Waltham News Tribune
- Type: Daily newspaper
- Format: Broadsheet
- Owner: Gannett
- Publisher: Kirk A. Davis
- Editor-in-chief: Richard K. Lodge
- Editor: Brad Spiegel
- Founded: 1863, as Waltham News Tribune
- Ceased publication: August 31, 2010 (ceased to publish daily) May 5, 2022 (ceased print publication)
- Headquarters: 738A Main Street, Waltham, Massachusetts 02451 United States
- Circulation: 4,931 daily in 2007
- Website: dailynewstribune.com

= Waltham News Tribune =

Newspaper published in Massachusetts, US

The Waltham News Tribune was a weekly newspaper in Massachusetts. Before 2010, it was a daily newspaper called The Daily News Tribune (before then, the News-Tribune and the Waltham Evening News). Before going weekly, it was an afternoon daily newspaper in Waltham, Massachusetts, covering that city and the neighboring city of Newton.

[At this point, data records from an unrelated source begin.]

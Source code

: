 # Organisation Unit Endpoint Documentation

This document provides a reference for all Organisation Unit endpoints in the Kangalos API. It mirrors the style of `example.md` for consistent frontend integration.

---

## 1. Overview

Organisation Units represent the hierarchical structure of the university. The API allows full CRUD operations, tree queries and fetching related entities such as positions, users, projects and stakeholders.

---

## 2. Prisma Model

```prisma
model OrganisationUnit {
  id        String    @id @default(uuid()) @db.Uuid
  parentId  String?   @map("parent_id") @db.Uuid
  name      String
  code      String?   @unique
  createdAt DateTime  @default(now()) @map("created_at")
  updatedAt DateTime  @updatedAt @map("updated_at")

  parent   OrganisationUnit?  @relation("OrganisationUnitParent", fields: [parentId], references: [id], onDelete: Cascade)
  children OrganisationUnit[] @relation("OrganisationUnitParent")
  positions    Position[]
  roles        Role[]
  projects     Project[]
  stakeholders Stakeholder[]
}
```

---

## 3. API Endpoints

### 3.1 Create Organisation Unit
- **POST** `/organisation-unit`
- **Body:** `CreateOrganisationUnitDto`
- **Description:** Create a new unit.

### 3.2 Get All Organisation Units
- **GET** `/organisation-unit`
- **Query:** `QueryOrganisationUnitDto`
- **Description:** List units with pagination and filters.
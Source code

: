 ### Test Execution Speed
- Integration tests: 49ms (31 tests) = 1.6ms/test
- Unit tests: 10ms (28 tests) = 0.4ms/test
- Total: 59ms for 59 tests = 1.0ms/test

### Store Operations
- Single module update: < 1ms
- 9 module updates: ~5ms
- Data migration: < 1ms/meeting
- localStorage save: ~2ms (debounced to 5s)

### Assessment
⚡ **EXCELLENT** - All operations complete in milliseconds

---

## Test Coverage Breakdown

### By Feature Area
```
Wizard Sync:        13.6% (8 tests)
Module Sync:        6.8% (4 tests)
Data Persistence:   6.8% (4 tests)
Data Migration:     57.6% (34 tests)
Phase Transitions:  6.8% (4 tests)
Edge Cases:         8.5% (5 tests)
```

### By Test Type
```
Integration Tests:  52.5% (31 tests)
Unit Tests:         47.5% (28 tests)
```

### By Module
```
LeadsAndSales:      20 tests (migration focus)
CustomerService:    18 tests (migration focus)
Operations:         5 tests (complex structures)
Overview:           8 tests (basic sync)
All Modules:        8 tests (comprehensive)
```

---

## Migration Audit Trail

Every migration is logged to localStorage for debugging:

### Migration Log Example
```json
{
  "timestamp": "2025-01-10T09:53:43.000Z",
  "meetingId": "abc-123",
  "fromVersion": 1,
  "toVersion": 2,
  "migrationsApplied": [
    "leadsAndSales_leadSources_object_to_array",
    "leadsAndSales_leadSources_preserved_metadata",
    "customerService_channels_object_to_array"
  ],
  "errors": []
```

In its last years, the Tribune was managed and printed by The MetroWest Daily News, and owned by Community Newspaper Company, a division of GateHouse Media (later Gannett). In 2010, the Tribune printed its last daily edition, and was replaced by a weekly newspaper called the Waltham News Tribune. This new weekly newspaper was itself closed down in 2022.

== History ==
By 1980, the News-Tribune was part of a five-paper chain, Transcript Newspapers Inc., that included the Daily Transcript of Dedham and three weekly newspapers in West Roxbury-Roslindale (neighborhoods of Boston), Newton and Needham (suburbs west of Boston).

Between August 1984 and March 1986, the company was sold four times: to Gillett Communications in 1984; then to Thomson Newspapers that December; in April 1985 to William Dean Singleton (head of MediaNews Group)—and eventually, in 1986, to Harte-Hanks, which combined it with the Middlesex News to form News-Transcript Group.

News-Transcript, a chain of three dailies and several weekly newspapers stretching from Boston west to Framingham, Massachusetts, remained a Harte-Hanks property until 1994, when the company continued its divestment of print properties by selling the Massachusetts papers to Fidelity Investments' Community Newspaper Company, already the publisher of dozens of weeklies in the Boston suburbs.

A 1999 fire destroyed the News-Tribune office at 99 Moody Street, Waltham, but the paper continued to publish, initially settling in CNC's Needham headquarters before returning to a new office in Waltham.

CNC changed the newspaper's name, in 1999, to The Daily News Tribune, to emphasize the paper's connections its sister papers.

In 2000, Fidelity sold CNC to the publisher of the Boston Herald. The new owner instituted a content-sharing arrangement between CNC and the Herald, resulting in a regular stream of Daily News stories appearing in the Boston newspaper.

That arrangement continued for a time after the Herald sold CNC to Liberty Group Publishing (later renamed GateHouse Media) in 2006.

After converting The Daily News Transcript to a weekly newspaper in 2009, GateHouse made a similar move with its Waltham property in August 2010, adopting a semiweekly printing schedule for the renamed Waltham News Tribune, and focusing that paper's coverage on its home city. GateHouse continued to cover Newton via the Newton Tab, a weekly newspaper that CNC had owned since 1992.

One year later, in July 2011, the Waltham News Tribune printed its final Tuesday edition, converting to once-a-week publication on Fridays.

In 2019, the newspaper's owner, GateHouse Media, merged with Gannett, with the new combined entity taking the Gannett name.

In 2022, the Waltham News Tribune printed its last edition.

In 2024, a new nonprofit online news outlet called The Waltham Times was started by a group of local residents.